*EXERCISE AIM*. I need all of the entries printed exactly.

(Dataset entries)

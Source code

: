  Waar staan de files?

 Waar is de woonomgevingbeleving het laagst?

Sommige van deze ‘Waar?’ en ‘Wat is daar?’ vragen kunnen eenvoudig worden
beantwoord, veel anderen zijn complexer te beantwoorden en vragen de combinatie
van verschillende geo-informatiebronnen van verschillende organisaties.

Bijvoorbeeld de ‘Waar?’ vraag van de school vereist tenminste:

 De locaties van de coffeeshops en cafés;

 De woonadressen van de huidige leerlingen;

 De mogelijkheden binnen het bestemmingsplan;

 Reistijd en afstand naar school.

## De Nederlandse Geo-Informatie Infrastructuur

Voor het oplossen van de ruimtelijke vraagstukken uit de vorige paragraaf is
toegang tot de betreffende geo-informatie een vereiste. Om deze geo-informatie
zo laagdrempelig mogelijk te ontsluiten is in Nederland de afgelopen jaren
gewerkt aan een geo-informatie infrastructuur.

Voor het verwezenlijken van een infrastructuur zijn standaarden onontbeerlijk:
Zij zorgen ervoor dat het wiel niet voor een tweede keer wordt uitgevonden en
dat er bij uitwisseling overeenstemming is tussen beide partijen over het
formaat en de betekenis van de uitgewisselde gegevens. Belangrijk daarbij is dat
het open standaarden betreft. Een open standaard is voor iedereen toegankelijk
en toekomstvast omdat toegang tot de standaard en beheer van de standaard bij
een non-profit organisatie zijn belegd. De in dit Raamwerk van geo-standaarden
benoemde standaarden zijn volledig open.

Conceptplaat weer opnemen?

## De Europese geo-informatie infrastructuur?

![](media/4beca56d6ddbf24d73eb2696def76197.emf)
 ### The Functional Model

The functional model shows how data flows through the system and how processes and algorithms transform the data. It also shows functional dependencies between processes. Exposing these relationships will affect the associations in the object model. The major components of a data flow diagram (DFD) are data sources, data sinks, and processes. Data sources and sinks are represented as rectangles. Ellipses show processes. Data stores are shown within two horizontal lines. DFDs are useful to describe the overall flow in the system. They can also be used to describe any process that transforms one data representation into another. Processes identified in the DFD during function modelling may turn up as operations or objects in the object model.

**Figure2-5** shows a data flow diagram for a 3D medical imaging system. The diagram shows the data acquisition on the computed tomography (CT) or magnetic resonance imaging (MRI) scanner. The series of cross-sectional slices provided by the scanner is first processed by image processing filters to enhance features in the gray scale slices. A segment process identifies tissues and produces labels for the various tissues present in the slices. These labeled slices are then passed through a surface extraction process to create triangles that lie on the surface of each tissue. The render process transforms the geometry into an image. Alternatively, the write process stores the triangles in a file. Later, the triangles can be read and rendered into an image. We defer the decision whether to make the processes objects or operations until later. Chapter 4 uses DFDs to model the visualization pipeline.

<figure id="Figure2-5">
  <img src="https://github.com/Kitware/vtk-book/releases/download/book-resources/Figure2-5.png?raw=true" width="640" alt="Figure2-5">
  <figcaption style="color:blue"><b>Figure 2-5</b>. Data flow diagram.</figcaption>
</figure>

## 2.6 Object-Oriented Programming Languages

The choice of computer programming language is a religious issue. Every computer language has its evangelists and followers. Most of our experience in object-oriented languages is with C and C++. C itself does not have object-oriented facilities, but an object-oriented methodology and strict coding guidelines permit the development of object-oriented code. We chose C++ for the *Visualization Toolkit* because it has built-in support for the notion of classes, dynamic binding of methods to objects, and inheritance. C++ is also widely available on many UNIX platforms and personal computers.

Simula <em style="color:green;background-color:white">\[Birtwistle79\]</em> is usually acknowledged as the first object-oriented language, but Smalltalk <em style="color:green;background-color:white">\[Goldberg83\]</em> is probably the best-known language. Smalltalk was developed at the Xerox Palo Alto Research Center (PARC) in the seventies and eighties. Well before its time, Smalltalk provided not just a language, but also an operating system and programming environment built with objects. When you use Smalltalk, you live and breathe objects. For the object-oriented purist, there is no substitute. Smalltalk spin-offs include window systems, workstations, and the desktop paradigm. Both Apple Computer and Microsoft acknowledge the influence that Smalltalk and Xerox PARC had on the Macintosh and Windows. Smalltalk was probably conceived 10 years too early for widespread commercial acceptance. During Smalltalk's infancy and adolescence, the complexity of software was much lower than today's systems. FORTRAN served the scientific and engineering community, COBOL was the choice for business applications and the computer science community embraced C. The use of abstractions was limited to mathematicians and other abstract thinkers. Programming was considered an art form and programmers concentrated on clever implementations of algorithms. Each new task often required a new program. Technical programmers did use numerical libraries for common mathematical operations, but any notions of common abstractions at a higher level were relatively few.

*THE ANSWER*.
Source code

:  Waar staan de files?

 Waar is de woonomgevingbeleving het laagst?

Sommige van deze ‘Waar?’ en ‘Wat is daar?’ vragen kunnen eenvoudig worden
beantwoord, veel anderen zijn complexer te beantwoorden en vragen de combinatie
van verschillende geo-informatiebronnen van verschillende organisaties.

Bijvoorbeeld de ‘Waar?’ vraag van de school vereist tenminste:

 De locaties van de coffeeshops en cafés;

 De woonadressen van de huidige leerlingen;

 De mogelijkheden binnen het bestemmingsplan;

 Reistijd en afstand naar school.

## De Nederlandse Geo-Informatie Infrastructuur

Voor het oplossen van de ruimtelijke vraagstukken uit de vorige paragraaf is
toegang tot de betreffende geo-informatie een vereiste. Om deze geo-informatie
zo laagdrempelig mogelijk te ontsluiten is in Nederland de afgelopen jaren
gewerkt aan een geo-informatie infrastructuur.

Voor het verwezenlijken van een infrastructuur zijn standaarden onontbeerlijk:
Zij zorgen ervoor dat het wiel niet voor een tweede keer wordt uitgevonden en
dat er bij uitwisseling overeenstemming is tussen beide partijen over het
formaat en de betekenis van de uitgewisselde gegevens. Belangrijk daarbij is dat
het open standaarden betreft. Een open standaard is voor iedereen toegankelijk
en toekomstvast omdat toegang tot de standaard en beheer van de standaard bij
een non-profit organisatie zijn belegd. De in dit Raamwerk van geo-standaarden
benoemde standaarden zijn volledig open.

Conceptplaat weer opnemen?

## De Europese geo-informatie infrastructuur?

![](media/4beca56d6ddbf24d73eb2696def76197.emf)
 ### The Functional Model

The functional model shows how data flows through the system and how processes and algorithms transform the data. It also shows functional dependencies between processes. Exposing these relationships will affect the associations in the object model. The major components of a data flow diagram (DFD) are data sources, data sinks, and processes. Data sources and sinks are represented as rectangles. Ellipses show processes. Data stores are shown within two horizontal lines. DFDs are useful to describe the overall flow in the system. They can also be used to describe any process that transforms one data representation into another. Processes identified in the DFD during function modelling may turn up as operations or objects in the object model.

**Figure2-5** shows a data flow diagram for a 3D medical imaging system. The diagram shows the data acquisition on the computed tomography (CT) or magnetic resonance imaging (MRI) scanner. The series of cross-sectional slices provided by the scanner is first processed by image processing filters to enhance features in the gray scale slices. A segment process identifies tissues and produces labels for the various tissues present in the slices. These labeled slices are then passed through a surface extraction process to create triangles that lie on the surface of each tissue. The render process transforms the geometry into an image. Alternatively, the write process stores the triangles in a file. Later, the triangles can be read and rendered into an image. We defer the decision whether to make the processes objects or operations until later. Chapter 4 uses DFDs to model the visualization pipeline.

<figure id="Figure2-5">
  <img src="https://github.com/Kitware/vtk-book/releases/download/book-resources/Figure2-5.png?raw=true" width="640" alt="Figure2-5">
  <figcaption style="color:blue"><b>Figure 2-5</b>. Data flow diagram.</figcaption>
</figure>

## 2.6 Object-Oriented Programming Languages

The choice of computer programming language is a religious issue. Every computer language has its evangelists and followers. Most of our experience in object-oriented languages is with C and C++. C itself does not have object-oriented facilities, but an object-oriented methodology and strict coding guidelines permit the development of object-oriented code. We chose C++ for the *Visualization Toolkit* because it has built-in support for the notion of classes, dynamic binding of methods to objects, and inheritance. C++ is also widely available on many UNIX platforms and personal computers.

Simula <em style="color:green;background-color:white">\[Birtwistle79\]</em> is usually acknowledged as the first object-oriented language, but Smalltalk <em style="color:green;background-color:white">\[Goldberg83\]</em> is probably the best-known language. Smalltalk was developed at the Xerox Palo Alto Research Center (PARC) in the seventies and eighties. Well before its time, Smalltalk provided not just a language, but also an operating system and programming environment built with objects. When you use Smalltalk, you live and breathe objects. For the object-oriented purist, there is no substitute. Smalltalk spin-offs include window systems, workstations, and the desktop paradigm. Both Apple Computer and Microsoft acknowledge the influence that Smalltalk and Xerox PARC had on the Macintosh and Windows. Smalltalk was probably conceived 10 years too early for widespread commercial acceptance. During Smalltalk's infancy and adolescence, the complexity of software was much lower than today's systems. FORTRAN served the scientific and engineering community, COBOL was the choice for business applications and the computer science community embraced C. The use of abstractions was limited to mathematicians and other abstract thinkers. Programming was considered an art form and programmers concentrated on clever implementations of algorithms. Each new task often required a new program. Technical programmers did use numerical libraries for common mathematical operations, but any notions of common abstractions at a higher level were relatively few.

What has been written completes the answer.